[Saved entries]
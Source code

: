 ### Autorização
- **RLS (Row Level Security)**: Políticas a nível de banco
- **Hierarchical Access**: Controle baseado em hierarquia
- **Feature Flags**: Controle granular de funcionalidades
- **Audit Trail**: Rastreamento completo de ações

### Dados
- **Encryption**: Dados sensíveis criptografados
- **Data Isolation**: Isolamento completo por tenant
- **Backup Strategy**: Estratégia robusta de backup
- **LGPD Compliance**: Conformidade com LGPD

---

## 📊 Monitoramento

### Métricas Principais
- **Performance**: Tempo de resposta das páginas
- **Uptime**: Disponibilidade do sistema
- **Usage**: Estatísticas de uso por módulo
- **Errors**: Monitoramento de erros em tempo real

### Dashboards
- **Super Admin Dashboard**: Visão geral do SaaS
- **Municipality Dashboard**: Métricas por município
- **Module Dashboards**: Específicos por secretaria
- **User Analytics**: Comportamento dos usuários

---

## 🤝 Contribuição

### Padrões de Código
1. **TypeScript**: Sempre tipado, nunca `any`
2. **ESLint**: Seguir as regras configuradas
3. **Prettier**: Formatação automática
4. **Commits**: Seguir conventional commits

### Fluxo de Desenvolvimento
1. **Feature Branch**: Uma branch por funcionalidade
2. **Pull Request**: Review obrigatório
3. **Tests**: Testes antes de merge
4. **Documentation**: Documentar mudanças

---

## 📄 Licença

▸ What you should do
The records above need to be written out once more, exactly.

▸ Reply to the task
Source code

: ### Autorização
- **RLS (Row Level Security)**: Políticas a nível de banco
- **Hierarchical Access**: Controle baseado em hierarquia
- **Feature Flags**: Controle granular de funcionalidades
- **Audit Trail**: Rastreamento completo de ações

### Dados
- **Encryption**: Dados sensíveis criptografados
- **Data Isolation**: Isolamento completo por tenant
- **Backup Strategy**: Estratégia robusta de backup
- **LGPD Compliance**: Conformidade com LGPD

---

## 📊 Monitoramento

### Métricas Principais
- **Performance**: Tempo de resposta das páginas
- **Uptime**: Disponibilidade do sistema
- **Usage**: Estatísticas de uso por módulo
- **Errors**: Monitoramento de erros em tempo real

### Dashboards
- **Super Admin Dashboard**: Visão geral do SaaS
- **Municipality Dashboard**: Métricas por município
- **Module Dashboards**: Específicos por secretaria
- **User Analytics**: Comportamento dos usuários

---

## 🤝 Contribuição

### Padrões de Código
1. **TypeScript**: Sempre tipado, nunca `any`
2. **ESLint**: Seguir as regras configuradas
3. **Prettier**: Formatação automática
4. **Commits**: Seguir conventional commits

### Fluxo de Desenvolvimento
1. **Feature Branch**: Uma branch por funcionalidade
2. **Pull Request**: Review obrigatório
3. **Tests**: Testes antes de merge
4. **Documentation**: Documentar mudanças

---

## 📄 Licença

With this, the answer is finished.